### WHAT TO PRODUCE
Every line of the entries that holds the word "LIKE" is to be copied.

** THE DATA follows **

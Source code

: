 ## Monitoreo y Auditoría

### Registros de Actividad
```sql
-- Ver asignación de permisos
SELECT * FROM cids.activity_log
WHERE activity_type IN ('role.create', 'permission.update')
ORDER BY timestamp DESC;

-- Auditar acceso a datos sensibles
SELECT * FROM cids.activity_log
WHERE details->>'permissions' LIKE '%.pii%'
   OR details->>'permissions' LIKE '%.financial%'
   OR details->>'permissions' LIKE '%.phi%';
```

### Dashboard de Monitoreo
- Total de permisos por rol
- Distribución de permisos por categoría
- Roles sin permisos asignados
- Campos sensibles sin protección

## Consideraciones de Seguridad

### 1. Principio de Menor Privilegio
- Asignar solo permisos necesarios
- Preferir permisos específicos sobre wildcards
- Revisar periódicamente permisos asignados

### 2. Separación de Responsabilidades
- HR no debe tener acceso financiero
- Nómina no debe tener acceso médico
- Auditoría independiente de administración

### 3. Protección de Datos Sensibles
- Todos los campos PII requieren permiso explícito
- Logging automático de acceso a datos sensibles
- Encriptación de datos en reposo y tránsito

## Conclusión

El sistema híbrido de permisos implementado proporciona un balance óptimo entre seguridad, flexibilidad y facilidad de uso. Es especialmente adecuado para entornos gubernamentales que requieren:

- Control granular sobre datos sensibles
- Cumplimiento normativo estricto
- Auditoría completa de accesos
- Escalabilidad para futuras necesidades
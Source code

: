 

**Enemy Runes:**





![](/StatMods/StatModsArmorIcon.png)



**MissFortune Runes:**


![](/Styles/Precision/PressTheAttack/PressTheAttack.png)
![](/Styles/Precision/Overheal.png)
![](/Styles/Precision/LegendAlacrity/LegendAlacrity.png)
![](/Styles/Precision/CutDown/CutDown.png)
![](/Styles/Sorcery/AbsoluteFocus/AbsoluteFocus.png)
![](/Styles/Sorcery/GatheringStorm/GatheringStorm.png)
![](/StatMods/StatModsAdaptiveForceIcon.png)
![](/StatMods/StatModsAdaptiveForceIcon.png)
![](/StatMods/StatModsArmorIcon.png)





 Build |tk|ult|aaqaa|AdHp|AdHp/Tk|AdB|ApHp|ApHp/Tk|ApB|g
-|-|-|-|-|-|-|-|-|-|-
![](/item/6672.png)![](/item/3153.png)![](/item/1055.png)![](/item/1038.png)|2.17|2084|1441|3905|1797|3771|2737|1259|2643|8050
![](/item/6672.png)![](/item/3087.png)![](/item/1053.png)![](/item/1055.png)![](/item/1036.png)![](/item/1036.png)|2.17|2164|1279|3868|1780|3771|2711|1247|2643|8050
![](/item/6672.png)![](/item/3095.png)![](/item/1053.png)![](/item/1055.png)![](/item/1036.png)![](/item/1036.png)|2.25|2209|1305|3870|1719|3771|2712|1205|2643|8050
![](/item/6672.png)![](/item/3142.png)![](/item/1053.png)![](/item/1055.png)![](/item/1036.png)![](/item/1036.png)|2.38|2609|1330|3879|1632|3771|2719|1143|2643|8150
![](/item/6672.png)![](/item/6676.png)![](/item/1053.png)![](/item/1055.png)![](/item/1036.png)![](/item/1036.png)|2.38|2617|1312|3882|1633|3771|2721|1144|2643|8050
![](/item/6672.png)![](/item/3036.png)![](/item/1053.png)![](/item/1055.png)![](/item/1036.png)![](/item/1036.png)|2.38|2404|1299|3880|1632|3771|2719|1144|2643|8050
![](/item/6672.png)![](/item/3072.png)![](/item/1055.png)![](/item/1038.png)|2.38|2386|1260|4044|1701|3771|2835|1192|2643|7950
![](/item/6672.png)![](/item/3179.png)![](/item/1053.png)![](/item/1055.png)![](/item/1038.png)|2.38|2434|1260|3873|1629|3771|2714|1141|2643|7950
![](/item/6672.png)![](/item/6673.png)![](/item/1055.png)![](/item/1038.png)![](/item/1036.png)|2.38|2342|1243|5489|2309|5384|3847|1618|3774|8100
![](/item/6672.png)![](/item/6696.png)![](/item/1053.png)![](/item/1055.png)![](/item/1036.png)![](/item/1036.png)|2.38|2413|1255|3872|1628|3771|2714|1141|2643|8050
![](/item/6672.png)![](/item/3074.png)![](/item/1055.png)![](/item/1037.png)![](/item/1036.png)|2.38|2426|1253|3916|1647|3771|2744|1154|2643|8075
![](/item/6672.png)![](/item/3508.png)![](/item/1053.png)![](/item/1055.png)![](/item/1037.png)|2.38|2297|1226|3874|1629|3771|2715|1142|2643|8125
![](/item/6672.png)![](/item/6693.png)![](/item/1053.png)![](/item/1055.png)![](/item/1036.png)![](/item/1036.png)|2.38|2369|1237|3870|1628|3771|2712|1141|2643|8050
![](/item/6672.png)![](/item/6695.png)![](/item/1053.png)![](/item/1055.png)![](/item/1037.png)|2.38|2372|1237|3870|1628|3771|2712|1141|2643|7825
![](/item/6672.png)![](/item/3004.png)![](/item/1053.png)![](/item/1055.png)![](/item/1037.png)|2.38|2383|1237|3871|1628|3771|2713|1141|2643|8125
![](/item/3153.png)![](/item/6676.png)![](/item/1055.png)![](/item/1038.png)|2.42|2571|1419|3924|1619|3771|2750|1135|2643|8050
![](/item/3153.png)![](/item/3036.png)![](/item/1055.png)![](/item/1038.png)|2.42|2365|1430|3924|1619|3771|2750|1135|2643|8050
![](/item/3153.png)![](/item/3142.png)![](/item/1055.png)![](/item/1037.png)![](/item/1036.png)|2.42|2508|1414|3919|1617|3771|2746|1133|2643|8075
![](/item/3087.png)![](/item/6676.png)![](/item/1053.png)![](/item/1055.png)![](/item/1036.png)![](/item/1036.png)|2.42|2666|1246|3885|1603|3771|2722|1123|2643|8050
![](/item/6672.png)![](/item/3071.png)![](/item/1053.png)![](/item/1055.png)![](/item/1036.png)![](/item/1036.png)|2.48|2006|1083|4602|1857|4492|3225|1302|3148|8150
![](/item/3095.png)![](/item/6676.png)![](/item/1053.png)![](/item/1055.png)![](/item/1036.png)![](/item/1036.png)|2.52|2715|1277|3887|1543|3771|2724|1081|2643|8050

** End of THE DATA **

### RESPONSE TO THE EXERCISE
WHERE details->>'permissions' LIKE '%.pii%'
   OR details->>'permissions' LIKE '%.financial%'
   OR details->>'permissions' LIKE '%.phi%';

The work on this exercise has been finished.